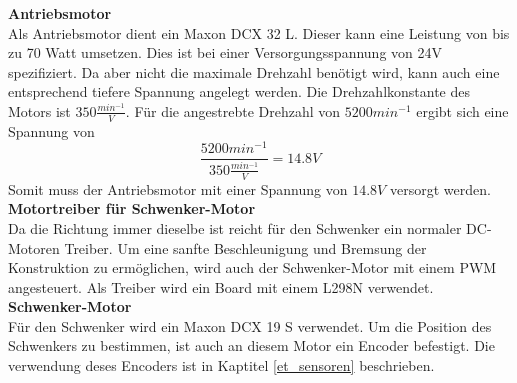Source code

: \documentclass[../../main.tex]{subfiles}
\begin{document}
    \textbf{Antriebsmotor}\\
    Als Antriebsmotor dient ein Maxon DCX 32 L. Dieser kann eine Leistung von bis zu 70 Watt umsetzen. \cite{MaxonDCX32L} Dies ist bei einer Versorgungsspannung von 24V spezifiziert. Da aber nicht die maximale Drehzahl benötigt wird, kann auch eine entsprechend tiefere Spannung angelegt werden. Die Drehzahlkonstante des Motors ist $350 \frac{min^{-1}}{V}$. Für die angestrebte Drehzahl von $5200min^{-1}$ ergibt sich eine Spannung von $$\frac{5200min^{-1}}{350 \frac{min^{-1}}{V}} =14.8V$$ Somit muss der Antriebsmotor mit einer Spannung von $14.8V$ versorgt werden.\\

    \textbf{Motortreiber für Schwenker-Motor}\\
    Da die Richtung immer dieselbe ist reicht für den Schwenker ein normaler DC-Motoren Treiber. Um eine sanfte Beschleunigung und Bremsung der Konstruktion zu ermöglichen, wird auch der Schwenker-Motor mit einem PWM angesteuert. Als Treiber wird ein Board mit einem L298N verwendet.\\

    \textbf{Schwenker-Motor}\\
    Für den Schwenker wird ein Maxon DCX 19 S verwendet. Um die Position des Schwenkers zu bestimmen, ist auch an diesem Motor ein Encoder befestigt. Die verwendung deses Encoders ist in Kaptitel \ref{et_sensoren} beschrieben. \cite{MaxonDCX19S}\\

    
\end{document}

□ □ □ □

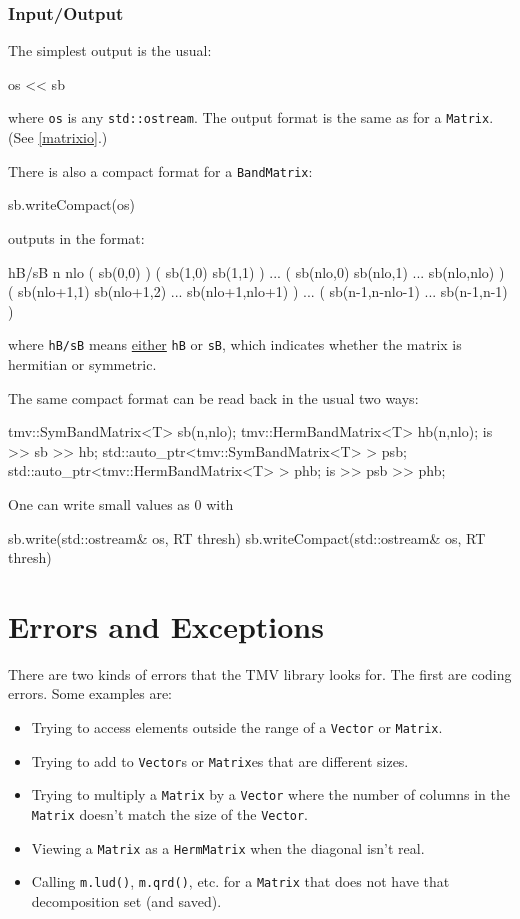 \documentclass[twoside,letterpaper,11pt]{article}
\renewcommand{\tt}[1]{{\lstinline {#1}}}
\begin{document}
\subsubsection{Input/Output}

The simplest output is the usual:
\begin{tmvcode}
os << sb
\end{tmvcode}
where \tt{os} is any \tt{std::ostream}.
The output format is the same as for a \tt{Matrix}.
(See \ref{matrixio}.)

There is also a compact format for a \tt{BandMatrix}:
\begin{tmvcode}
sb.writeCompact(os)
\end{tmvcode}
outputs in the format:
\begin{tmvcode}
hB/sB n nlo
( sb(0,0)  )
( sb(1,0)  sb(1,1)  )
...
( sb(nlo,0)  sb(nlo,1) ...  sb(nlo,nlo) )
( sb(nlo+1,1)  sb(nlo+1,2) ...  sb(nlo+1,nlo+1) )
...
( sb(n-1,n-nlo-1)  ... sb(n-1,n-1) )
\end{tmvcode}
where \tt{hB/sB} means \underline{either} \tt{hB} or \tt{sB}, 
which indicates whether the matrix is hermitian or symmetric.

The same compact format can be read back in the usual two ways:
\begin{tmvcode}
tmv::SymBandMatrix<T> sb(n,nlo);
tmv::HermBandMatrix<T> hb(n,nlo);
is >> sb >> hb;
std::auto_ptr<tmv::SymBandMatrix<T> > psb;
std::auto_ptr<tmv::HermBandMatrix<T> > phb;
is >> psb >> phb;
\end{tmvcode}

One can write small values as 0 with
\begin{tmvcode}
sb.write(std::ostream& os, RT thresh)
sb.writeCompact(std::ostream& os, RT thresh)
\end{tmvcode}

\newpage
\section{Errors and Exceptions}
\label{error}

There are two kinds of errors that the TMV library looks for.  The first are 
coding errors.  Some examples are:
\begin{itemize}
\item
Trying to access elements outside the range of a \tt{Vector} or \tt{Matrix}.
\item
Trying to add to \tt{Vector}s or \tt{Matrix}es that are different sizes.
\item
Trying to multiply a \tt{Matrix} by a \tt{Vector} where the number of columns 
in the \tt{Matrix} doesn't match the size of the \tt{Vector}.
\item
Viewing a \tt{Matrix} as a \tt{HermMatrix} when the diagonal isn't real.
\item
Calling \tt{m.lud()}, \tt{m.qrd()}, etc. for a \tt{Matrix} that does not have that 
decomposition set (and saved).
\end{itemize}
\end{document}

□ □ □ □

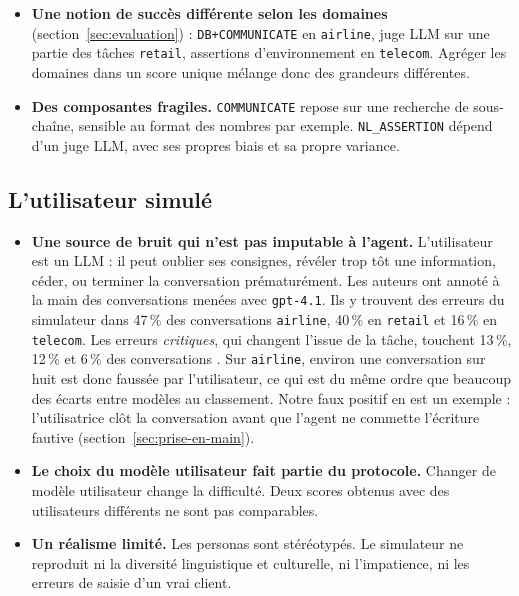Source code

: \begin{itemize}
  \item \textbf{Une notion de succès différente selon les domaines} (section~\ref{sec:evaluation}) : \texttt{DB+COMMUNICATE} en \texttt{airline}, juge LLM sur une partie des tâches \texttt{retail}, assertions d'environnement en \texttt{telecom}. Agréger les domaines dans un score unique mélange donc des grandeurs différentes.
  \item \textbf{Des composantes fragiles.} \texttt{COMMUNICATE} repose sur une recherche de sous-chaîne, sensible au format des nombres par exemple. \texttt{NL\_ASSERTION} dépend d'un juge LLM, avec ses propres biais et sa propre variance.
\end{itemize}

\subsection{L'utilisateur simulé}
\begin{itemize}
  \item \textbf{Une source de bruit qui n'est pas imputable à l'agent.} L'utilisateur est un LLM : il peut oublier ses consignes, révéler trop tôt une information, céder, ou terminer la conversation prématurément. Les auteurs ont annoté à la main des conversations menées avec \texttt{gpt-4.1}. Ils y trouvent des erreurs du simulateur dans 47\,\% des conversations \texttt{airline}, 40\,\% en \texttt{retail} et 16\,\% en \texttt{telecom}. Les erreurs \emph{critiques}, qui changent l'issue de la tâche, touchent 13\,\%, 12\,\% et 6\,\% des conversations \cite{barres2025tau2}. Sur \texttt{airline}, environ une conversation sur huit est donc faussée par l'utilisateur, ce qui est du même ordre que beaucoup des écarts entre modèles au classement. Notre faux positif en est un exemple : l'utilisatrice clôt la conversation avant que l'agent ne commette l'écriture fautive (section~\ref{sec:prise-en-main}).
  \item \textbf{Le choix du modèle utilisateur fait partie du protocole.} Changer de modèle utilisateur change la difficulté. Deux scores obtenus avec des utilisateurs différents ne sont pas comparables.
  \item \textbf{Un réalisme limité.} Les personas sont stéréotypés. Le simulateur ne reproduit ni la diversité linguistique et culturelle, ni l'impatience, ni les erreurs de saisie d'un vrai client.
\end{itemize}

□ □ □ □

■ PROBLEM DETAILS
Whenever the word "There" occurs in a line of the listing above, return that line.

■ EXPECTED ANSWER
There is also a compact format for a \tt{BandMatrix}:
There are two kinds of errors that the TMV library looks for.  The first are 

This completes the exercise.